Public documents dating from December 2009 list Wilson as a manager of Moss Property Partners, the marina developers.
Rowboat is mentioned repeatedly in the 64-page indictment of Ruffin Poole, former Gov. Mike Easley’s onetime special counsel and personal assistant.
Poole has been indicted on 51 counts, including extortion, bribery, use of the mail in aid of racketeering, money laundering and monetary transactions in criminally derived property.
Wilson, whose company Web site lists him as the founder and president of Rowboat, has not been charged with a crime in relation to the Poole matter.
“We haven’t done anything improper, no conflict of interest,” Wilson told the Daily News early this year. “We certainly haven’t broken any laws. We haven’t done anything wrong.”
Wilson isn’t named in the indictment papers, but the papers do reference the owner of Rowboat, presumably Wilson.
Wilson serves on the state’s Coastal Resources Commission.
Critics have said that Wilson’s position on the CRC, along with his status as a coastal developer, presents a conflict of interest. This is an assertion that Wilson denies.
Wilson was first appointed to a four-year term on the CRC on Dec. 17, 2002, according to Michele Walker, a public information officer for the N.C. Division of Coastal Management.
Wilson’s current term expires June 30.
The Division of Coastal Management’s Web site shows that Wilson serves in an at-large position; his expertise is not listed, but his company is listed.
All CRC members are appointed by the governor, Walker said.
Wilson was an Easley appointee.
CRC members have no authority to grant environmental permits, Walker confirmed.
CRC members do entertain requests from people asking for variances to construct things like piers, she said.
“They hear variance requests at almost every meeting,” Walker said.
Some of the commissioners are developers, and, “That’s by design,” Walker added.
Governors try to appoint people who have experience in specific coastal issues, Walker related.
“Generally speaking, (commissioners) would not get involved in lobbying for a particular permit because that’s just not what they do,” Walker said.
A call seeking information about laws regulating lobbying for permits was placed to the state attorney general’s office. The call was not returned.
A check of the permit files for the Washington marina did not uncover e-mails from Wilson to permit authorities regarding that project, Walker said.
Allegations
The indictment papers allege that people close to Easley conducted behind-the-scenes efforts to speed permitting for Cannonsgate, a residential development in Carteret County.
(Easley bought into Cannonsgate, the Raleigh News &Observer has reported.)

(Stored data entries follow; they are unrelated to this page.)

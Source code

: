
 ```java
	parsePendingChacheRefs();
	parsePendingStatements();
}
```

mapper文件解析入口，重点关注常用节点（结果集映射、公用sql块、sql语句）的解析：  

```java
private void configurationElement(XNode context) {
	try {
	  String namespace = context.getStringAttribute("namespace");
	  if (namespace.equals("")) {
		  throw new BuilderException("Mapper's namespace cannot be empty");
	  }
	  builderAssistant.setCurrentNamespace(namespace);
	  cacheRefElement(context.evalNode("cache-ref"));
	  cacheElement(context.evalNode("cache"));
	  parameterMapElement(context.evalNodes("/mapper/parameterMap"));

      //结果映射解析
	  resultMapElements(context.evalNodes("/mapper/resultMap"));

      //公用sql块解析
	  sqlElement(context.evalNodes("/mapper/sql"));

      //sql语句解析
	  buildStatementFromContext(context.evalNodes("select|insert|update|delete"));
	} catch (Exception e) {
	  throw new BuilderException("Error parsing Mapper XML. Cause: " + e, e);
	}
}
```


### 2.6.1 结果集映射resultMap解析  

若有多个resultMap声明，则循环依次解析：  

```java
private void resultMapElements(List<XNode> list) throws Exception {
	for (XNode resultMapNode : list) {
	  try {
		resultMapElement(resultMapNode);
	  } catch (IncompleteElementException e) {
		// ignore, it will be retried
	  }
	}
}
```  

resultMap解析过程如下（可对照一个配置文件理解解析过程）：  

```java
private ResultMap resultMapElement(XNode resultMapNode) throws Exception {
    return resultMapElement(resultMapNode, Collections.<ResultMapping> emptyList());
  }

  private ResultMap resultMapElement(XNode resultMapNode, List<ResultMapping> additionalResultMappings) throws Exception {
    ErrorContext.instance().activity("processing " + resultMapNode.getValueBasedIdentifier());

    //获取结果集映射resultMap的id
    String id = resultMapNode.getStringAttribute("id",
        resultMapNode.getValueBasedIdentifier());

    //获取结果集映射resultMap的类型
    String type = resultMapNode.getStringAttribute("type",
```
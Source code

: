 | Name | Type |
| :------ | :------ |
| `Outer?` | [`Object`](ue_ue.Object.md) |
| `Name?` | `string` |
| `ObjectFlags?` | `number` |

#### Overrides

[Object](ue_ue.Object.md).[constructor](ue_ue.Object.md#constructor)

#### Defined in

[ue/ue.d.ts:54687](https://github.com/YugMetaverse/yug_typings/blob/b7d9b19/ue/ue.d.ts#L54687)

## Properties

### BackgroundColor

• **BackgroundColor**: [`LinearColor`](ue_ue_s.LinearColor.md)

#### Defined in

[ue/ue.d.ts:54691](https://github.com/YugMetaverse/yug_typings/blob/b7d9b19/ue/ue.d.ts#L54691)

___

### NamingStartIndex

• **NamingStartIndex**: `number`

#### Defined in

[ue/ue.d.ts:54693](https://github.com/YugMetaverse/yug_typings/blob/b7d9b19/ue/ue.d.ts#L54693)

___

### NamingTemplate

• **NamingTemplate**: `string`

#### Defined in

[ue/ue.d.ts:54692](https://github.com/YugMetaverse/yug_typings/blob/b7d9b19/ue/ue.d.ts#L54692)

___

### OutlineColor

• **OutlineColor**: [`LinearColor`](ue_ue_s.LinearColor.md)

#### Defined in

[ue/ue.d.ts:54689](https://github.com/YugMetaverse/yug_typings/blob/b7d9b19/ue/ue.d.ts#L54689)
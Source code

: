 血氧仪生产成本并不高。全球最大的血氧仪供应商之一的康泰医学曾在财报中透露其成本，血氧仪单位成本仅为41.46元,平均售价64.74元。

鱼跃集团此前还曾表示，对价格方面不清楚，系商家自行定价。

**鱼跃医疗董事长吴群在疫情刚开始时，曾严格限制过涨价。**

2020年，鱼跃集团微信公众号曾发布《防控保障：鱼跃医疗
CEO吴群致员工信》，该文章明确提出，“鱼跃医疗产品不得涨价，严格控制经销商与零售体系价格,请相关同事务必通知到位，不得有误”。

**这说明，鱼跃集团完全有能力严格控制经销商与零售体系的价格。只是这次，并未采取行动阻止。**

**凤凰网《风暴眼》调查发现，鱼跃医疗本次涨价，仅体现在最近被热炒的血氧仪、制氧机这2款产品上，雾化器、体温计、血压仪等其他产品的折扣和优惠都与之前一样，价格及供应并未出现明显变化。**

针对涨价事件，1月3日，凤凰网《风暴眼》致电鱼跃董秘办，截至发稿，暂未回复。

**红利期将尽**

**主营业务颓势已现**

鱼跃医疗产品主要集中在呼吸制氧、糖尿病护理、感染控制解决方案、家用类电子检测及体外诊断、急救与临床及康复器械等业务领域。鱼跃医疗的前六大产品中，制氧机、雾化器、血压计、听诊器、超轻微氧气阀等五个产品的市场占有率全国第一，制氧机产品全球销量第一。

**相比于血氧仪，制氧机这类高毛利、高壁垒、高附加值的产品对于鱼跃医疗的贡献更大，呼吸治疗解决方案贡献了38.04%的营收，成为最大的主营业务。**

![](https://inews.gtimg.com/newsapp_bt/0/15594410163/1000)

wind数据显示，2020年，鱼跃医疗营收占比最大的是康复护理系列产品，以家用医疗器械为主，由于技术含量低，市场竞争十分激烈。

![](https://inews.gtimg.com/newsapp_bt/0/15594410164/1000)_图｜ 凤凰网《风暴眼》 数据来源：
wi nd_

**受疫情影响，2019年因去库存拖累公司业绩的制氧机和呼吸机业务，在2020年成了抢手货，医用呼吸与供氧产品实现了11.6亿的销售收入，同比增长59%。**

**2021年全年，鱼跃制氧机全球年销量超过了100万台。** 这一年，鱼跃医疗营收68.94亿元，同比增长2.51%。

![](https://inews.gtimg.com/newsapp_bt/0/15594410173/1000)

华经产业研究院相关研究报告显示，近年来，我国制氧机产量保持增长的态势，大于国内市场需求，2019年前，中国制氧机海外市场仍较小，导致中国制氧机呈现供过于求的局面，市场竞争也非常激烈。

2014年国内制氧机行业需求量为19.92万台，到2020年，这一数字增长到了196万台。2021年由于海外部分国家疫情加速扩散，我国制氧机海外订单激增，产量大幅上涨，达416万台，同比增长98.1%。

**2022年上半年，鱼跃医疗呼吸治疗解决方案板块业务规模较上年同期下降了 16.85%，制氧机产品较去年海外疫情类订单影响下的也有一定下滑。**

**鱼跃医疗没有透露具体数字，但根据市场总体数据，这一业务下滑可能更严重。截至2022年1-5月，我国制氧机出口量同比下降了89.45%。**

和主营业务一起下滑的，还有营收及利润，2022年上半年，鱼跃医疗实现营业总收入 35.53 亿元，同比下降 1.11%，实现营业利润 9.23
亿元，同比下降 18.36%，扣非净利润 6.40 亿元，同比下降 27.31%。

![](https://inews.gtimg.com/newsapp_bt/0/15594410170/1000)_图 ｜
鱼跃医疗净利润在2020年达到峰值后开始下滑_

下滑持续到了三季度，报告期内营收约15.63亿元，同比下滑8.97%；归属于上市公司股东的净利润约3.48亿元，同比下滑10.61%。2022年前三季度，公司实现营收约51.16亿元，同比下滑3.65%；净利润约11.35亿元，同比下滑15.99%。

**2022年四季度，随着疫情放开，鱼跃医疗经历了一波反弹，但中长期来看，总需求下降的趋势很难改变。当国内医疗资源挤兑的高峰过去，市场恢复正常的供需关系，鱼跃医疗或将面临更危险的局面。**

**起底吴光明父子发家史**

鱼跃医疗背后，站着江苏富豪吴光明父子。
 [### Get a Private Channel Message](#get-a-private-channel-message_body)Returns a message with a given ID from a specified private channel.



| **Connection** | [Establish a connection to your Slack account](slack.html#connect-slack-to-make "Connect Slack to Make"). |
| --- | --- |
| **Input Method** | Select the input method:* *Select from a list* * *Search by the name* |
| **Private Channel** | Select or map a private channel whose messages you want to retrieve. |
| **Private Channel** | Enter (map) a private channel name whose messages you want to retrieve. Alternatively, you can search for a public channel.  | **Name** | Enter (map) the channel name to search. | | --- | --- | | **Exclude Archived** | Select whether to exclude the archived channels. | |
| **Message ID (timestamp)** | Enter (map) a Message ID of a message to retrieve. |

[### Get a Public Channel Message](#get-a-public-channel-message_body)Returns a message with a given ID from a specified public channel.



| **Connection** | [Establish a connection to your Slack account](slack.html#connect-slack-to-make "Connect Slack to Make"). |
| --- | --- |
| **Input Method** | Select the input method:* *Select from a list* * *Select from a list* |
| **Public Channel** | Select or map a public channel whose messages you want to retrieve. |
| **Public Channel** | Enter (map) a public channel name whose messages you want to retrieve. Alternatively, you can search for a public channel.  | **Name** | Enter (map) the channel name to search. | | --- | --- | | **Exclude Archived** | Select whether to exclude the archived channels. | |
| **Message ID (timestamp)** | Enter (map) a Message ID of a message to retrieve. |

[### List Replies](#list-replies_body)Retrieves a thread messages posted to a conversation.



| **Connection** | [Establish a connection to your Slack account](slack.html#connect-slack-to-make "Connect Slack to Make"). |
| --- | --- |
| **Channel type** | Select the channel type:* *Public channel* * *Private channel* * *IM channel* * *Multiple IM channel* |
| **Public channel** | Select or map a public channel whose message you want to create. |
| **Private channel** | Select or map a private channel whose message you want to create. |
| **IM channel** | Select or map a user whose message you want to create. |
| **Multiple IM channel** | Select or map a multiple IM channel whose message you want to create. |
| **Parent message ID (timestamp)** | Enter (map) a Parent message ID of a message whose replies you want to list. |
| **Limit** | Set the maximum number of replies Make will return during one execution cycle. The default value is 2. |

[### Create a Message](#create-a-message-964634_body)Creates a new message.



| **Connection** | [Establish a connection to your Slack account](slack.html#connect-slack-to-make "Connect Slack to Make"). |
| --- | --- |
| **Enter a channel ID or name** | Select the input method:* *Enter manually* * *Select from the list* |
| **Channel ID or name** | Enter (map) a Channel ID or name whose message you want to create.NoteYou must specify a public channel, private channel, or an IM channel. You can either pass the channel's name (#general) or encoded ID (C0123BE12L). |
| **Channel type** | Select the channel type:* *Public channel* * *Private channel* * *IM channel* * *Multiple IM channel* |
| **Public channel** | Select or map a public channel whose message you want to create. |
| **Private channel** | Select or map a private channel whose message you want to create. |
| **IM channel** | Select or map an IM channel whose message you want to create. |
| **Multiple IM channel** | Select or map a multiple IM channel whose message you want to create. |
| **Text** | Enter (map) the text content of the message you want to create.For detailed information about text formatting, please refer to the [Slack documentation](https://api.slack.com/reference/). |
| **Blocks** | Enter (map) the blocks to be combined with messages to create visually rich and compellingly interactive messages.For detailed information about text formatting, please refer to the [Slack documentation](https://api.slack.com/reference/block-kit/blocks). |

Page 24 of the indictment papers allege that, on June 2, 2005, Charlotte developers involved in Cannonsgate “received an e-mail from an employee of The Rowboat Company, which had been hired to finalize the marina at Cannonsgate. In the e-mail, the employee explained how he and the owner of The Rowboat Company (who is also a Coastal Resources Commissioner) were able to quell (an N.C. Department of Environment and Natural Resources) employee’s concern that some of the proposed dredging in the Cannonsgate marina might go beyond the scope of the dredging previously approved.”
The employee wrote that “it didn’t hurt that (the owner of the Rowboat Company) sits on the board of commissioners for CAMA,” the papers read.
Tom Fetzer, chairman of the North Carolina Republican Party, has indicated that Wilson should resign from the CRC because “much of this scandal revolves around the projects” with which the developer is involved.
Wilson told the Daily News that he has no reason to resign from the commission.
“We work for individuals and municipalities and developers throughout the southeastern United States,” he said. “Every state and each municipality has its own set of guidelines and rules and their own agencies of jurisdiction. In order to comply with the individual requirements of a jurisdiction, marine designers and contractors like us must frequently discuss specific requirements with state agencies.”